Start of Block

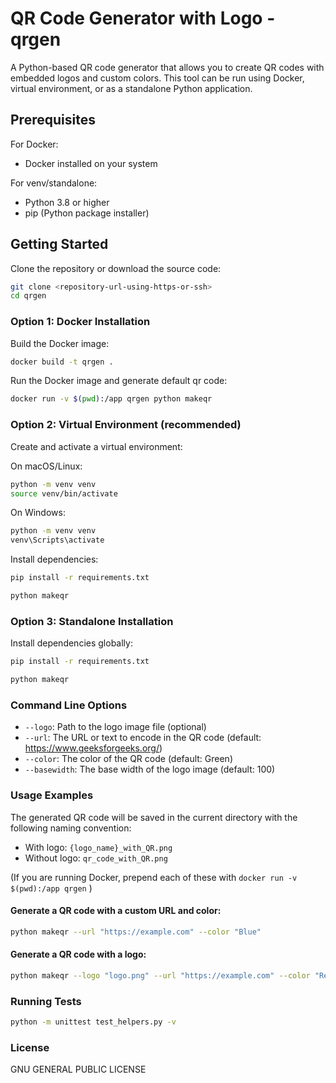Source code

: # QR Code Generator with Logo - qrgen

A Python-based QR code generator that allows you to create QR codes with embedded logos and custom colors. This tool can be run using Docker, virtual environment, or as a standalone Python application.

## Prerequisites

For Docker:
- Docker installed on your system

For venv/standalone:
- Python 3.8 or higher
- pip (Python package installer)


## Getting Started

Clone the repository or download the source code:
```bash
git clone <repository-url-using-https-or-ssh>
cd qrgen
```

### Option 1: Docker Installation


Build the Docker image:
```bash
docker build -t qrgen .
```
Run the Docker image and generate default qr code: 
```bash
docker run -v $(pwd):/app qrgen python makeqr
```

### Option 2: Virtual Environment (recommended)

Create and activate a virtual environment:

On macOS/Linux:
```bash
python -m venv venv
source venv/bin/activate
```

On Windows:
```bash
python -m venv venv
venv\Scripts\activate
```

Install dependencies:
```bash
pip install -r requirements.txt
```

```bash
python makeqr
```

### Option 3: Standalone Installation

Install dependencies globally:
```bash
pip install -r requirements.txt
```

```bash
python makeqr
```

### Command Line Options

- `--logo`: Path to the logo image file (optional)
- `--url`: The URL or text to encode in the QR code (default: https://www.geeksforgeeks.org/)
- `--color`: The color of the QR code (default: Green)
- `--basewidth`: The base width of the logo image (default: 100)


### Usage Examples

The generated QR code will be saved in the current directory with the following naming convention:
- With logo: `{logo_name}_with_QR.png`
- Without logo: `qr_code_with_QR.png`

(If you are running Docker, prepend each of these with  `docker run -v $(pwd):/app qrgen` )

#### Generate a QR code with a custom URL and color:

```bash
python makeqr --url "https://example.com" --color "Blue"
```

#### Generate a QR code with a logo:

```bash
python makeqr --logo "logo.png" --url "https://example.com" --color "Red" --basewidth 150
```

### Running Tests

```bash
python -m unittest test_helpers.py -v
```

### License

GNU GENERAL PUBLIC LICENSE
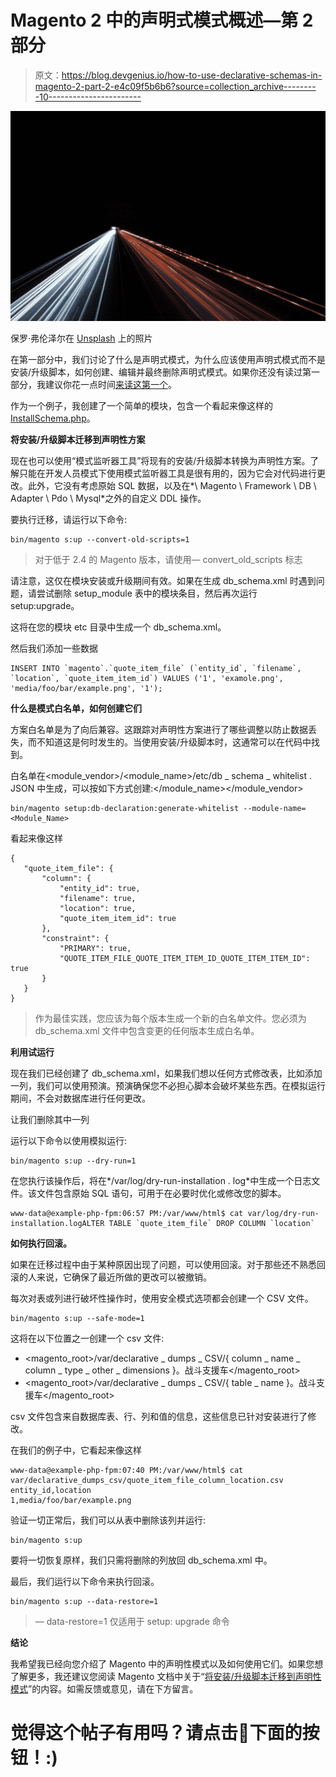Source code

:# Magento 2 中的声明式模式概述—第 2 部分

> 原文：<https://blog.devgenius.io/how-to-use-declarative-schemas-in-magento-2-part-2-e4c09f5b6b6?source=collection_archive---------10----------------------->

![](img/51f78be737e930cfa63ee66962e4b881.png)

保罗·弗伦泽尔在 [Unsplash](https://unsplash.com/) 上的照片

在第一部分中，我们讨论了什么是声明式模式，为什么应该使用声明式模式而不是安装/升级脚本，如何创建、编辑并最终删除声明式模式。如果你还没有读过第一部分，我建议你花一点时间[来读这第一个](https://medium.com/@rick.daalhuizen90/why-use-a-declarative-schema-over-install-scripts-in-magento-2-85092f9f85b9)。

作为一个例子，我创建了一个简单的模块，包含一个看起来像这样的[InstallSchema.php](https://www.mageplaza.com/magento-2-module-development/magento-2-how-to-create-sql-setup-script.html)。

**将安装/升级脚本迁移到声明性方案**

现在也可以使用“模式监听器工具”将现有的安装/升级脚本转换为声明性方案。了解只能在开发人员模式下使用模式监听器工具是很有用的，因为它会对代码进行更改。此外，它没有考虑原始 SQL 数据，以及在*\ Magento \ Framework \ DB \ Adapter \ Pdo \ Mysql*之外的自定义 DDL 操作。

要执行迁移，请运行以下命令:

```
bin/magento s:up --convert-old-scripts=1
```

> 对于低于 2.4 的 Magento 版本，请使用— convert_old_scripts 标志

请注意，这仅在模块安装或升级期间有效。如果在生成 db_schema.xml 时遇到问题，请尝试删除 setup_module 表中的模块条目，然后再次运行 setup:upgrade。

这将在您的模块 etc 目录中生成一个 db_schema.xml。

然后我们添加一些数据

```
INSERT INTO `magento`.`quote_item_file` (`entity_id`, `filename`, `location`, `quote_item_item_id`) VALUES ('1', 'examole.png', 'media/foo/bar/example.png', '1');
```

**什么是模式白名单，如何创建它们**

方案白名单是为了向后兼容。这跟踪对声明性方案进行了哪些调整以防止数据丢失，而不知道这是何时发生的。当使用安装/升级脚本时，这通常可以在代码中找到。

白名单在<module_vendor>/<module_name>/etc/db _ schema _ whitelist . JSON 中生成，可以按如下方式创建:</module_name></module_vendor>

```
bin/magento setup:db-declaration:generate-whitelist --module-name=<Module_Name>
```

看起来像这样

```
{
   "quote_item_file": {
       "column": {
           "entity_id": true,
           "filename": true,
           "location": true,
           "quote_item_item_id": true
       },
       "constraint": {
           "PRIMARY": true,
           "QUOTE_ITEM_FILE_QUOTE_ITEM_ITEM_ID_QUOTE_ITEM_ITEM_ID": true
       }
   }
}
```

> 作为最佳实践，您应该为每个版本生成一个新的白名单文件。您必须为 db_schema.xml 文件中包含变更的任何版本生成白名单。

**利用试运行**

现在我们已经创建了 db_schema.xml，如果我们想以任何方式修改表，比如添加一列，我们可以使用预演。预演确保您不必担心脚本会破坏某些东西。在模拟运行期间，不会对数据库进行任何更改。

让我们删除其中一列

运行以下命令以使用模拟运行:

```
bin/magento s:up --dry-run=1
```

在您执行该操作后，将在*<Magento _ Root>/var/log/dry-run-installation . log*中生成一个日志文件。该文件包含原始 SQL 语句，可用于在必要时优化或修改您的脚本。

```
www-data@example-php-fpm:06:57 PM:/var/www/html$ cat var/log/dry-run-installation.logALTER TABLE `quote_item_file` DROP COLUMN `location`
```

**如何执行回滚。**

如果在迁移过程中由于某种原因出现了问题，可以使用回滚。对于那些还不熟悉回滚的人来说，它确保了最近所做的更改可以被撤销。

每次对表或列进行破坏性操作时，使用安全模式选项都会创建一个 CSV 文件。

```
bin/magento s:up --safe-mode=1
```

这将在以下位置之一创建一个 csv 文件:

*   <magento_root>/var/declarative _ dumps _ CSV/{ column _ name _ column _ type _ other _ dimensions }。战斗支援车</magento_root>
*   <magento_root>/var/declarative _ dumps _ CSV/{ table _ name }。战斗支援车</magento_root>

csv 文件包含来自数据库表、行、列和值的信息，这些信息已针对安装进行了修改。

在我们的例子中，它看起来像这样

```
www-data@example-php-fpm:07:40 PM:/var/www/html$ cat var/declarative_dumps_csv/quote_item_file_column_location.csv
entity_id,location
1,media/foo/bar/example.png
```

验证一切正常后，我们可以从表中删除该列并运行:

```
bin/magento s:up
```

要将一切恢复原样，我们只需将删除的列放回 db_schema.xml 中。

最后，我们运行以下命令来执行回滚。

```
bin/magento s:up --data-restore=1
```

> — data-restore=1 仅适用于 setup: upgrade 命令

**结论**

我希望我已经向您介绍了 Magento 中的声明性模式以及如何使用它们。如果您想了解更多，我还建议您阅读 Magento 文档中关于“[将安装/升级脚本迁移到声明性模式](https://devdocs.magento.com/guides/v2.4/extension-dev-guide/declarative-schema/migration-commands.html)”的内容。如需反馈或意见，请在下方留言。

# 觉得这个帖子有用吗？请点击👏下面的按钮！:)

End of Block

* Task statement *
Reproduce each line of the material in which the string "default" occurs.

* Written reply *
Run the Docker image and generate default qr code: 
- `--url`: The URL or text to encode in the QR code (default: https://www.geeksforgeeks.org/)
- `--color`: The color of the QR code (default: Green)
- `--basewidth`: The base width of the logo image (default: 100)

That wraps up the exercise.